No depoimento ao qual o CORREIO teve acesso, Cristiana Taddeo contou que não conhecia Dauster pessoalmente e tratou a venda de R$ 48,7 milhões através de ligações e mensagens via WhatsApp. Após a assinatura do contrato, esse montante teria sido depositado integralmente apenas dois dias depois. Ela disse ainda que sua empresa, com sede em São Paulo, não é fabricante de respiradores e que agiu como importadora dos produtos, que viriam da cidade de Guangzhou, na China.

Presa junto com outras duas pessoas pela Operação Ragnarok, que investiga suposta fraude na compra das máquinas, Cristiana Taddeo descreveu a Hempcare como uma empresa de fabricação, distribuição e representação de medicamentos à base de canabidiol. A oportunidade de fazer a importação de respiradores teria surgido após um grupo de empresários se reunir pelo WhatsApp para entender como poderiam mediar essas compras.

A empresária disse que tratou das transações quase exclusivamente com Dauster e que o Consórcio Nordeste "teve pouca autonomia no processo de compra dos ventiladores pulmonares". O consórcio, presidido pelo governador Rui Costa, é uma articulação formada pelos nove estados nordestinos para projetos econômicos, políticos, infraestrutural e social.

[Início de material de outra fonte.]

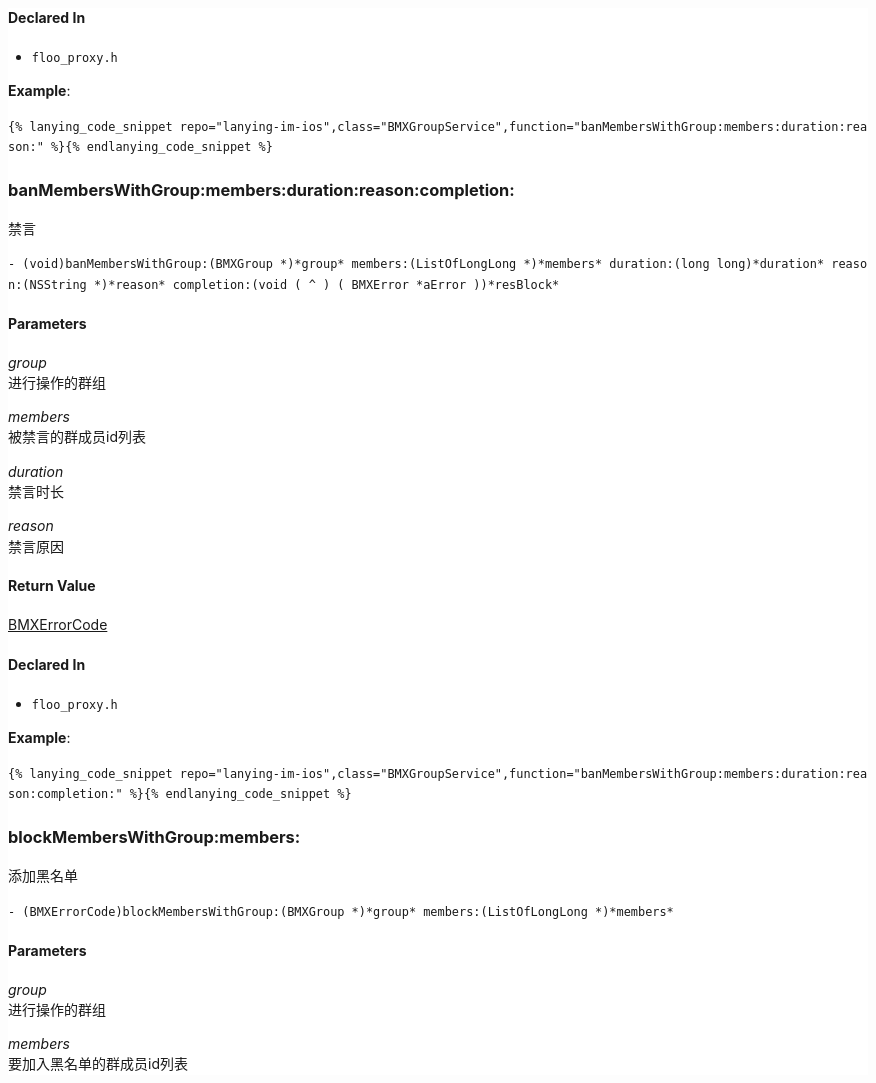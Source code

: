 #### Declared In
* `floo_proxy.h`

<a name="//api/name/banMembersWithGroup:members:duration:reason:completion:" title="banMembersWithGroup:members:duration:reason:completion:"></a>
**Example**:
```
{% lanying_code_snippet repo="lanying-im-ios",class="BMXGroupService",function="banMembersWithGroup:members:duration:reason:" %}{% endlanying_code_snippet %}
```
### banMembersWithGroup:members:duration:reason:completion:

禁言

`- (void)banMembersWithGroup:(BMXGroup *)*group* members:(ListOfLongLong *)*members* duration:(long long)*duration* reason:(NSString *)*reason* completion:(void ( ^ ) ( BMXError *aError ))*resBlock*`

#### Parameters

*group*  
   进行操作的群组  

*members*  
   被禁言的群成员id列表  

*duration*  
   禁言时长  

*reason*  
   禁言原因  

#### Return Value
<a href="../Constants/BMXErrorCode.md">BMXErrorCode</a>

#### Declared In
* `floo_proxy.h`

<a name="//api/name/blockMembersWithGroup:members:" title="blockMembersWithGroup:members:"></a>
**Example**:
```
{% lanying_code_snippet repo="lanying-im-ios",class="BMXGroupService",function="banMembersWithGroup:members:duration:reason:completion:" %}{% endlanying_code_snippet %}
```
### blockMembersWithGroup:members:

添加黑名单

`- (BMXErrorCode)blockMembersWithGroup:(BMXGroup *)*group* members:(ListOfLongLong *)*members*`

#### Parameters

*group*  
   进行操作的群组  

*members*  
   要加入黑名单的群成员id列表  
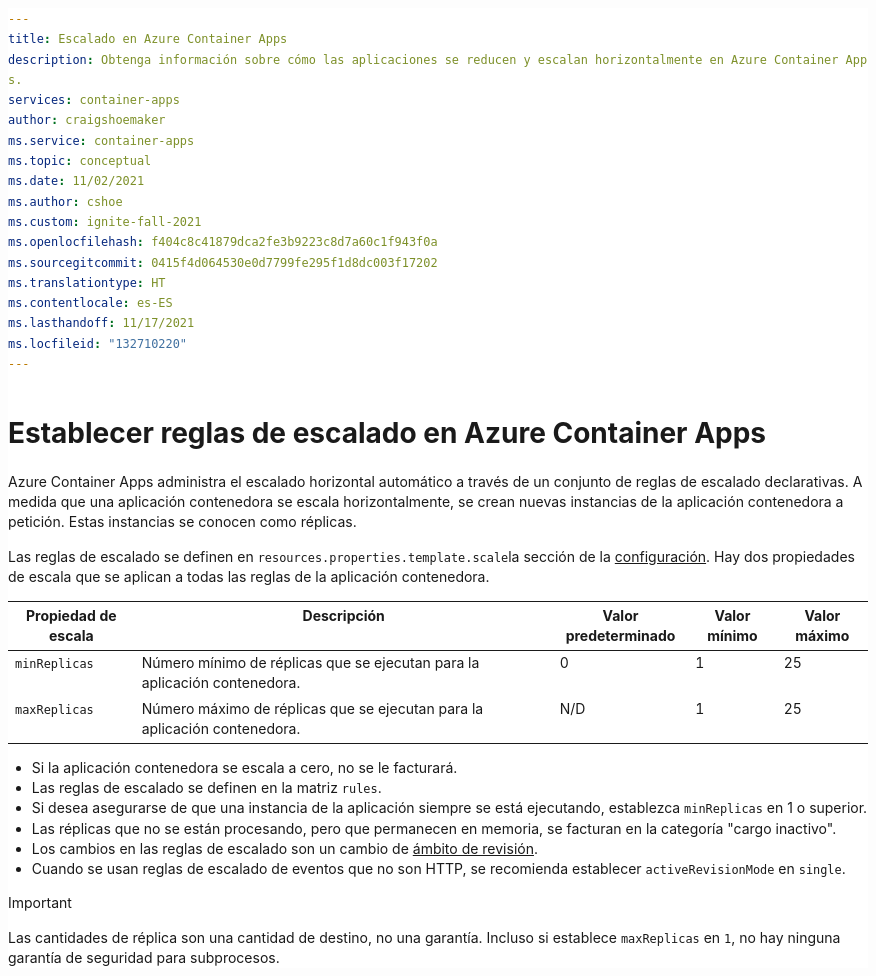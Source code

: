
 ```yaml
---
title: Escalado en Azure Container Apps
description: Obtenga información sobre cómo las aplicaciones se reducen y escalan horizontalmente en Azure Container Apps.
services: container-apps
author: craigshoemaker
ms.service: container-apps
ms.topic: conceptual
ms.date: 11/02/2021
ms.author: cshoe
ms.custom: ignite-fall-2021
ms.openlocfilehash: f404c8c41879dca2fe3b9223c8d7a60c1f943f0a
ms.sourcegitcommit: 0415f4d064530e0d7799fe295f1d8dc003f17202
ms.translationtype: HT
ms.contentlocale: es-ES
ms.lasthandoff: 11/17/2021
ms.locfileid: "132710220"
---
```

# <a name="set-scaling-rules-in-azure-container-apps"></a>Establecer reglas de escalado en Azure Container Apps

Azure Container Apps administra el escalado horizontal automático a través de un conjunto de reglas de escalado declarativas. A medida que una aplicación contenedora se escala horizontalmente, se crean nuevas instancias de la aplicación contenedora a petición. Estas instancias se conocen como réplicas.

Las reglas de escalado se definen en `resources.properties.template.scale`la sección de la [configuración](overview.md). Hay dos propiedades de escala que se aplican a todas las reglas de la aplicación contenedora.

| Propiedad de escala | Descripción | Valor predeterminado | Valor mínimo | Valor máximo |
|---|---|---|---|---|
| `minReplicas` | Número mínimo de réplicas que se ejecutan para la aplicación contenedora. | 0 | 1 | 25 |
| `maxReplicas` | Número máximo de réplicas que se ejecutan para la aplicación contenedora. | N/D | 1 | 25 |

- Si la aplicación contenedora se escala a cero, no se le facturará.
- Las reglas de escalado se definen en la matriz `rules`.
- Si desea asegurarse de que una instancia de la aplicación siempre se está ejecutando, establezca `minReplicas` en 1 o superior.
- Las réplicas que no se están procesando, pero que permanecen en memoria, se facturan en la categoría "cargo inactivo".
- Los cambios en las reglas de escalado son un cambio de [ámbito de revisión](overview.md).
- Cuando se usan reglas de escalado de eventos que no son HTTP, se recomienda establecer `activeRevisionMode` en `single`.

> [!IMPORTANT]
> Las cantidades de réplica son una cantidad de destino, no una garantía. Incluso si establece `maxReplicas` en `1`, no hay ninguna garantía de seguridad para subprocesos.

À polícia, a empresária Cristiana Taddeo disse que não tinha ideia do porquê a sua empresa foi contratada, já que era pequena e dispensável no processo, uma vez que "Bruno Dauster possui muitos contatos e poderia contratar diretamente com o fabricante chinês".

Ainda no processo da compra frustrada com a China, a empresária relatou que chegou a transferir R$ 400 mil para um homem como uma espécie de comissão por ele ter ajudado a agenciar os contatos com a empresa chinesa, a MCC8.

•        Escândalo dos respiradores custou à Bahia pelo menos R$ 3 milhões só com advogados nos EUA

Fora o enorme prejuízo ao erário, a suspeita compra dos respiradores para pacientes em estado grave por causa da covid-19 custou ao governo da Bahia cerca de R$ 3 milhões em honorários advocatícios para um escritório dos EUA, contratado para reaver valores de uma das empresas envolvidas no escândalo, a Ocean 26. A informação consta em um relatório de auditoria feito pelo TCE nas contas da Procuradoria-Geral do Estado (PGE) referentes a 2021. De acordo com o relatório, o valor foi pago à banca King and Spalding, com sede no estado da Califórnia. Incialmente, o contrato foi fixado em quase R$ 500 mil, mas ficou seis vezes maior pela recusa da Ocean 26 em devolver os US$ 8,64 milhões pagos pelo Fundo de Saúde do Estado.

Depois da rasteira

Pelo contrato firmado no início da pandemia, a empresa se comprometeu a entregar 600 respiradores de forma imediata ou até 20 de abril de 2020, mas os aparelhos jamais chegaram à Bahia. Como a Ocean 26 se recusou a devolver a verba, o governo buscou os serviços dos advogados americanos para tentar reaver o dinheiro.

<><> Salada de erros

Na avaliação dos auditores do tribunal de contas, o contrato para compra dos respiradores foi firmado em 30 de março de 2020 com "cláusulas atípicas, sem o oferecimento de garantia e com pagamento antecipado", mas sem avaliação do risco de inadimplência dos fornecedores. Após o calote consolidado, a empresa dos Estados Unidos ofereceu, como contrapartida ao governo do estado, equipamentos hospitalares diferentes, em quantidade menor e prazo maior que o previsto inicialmente.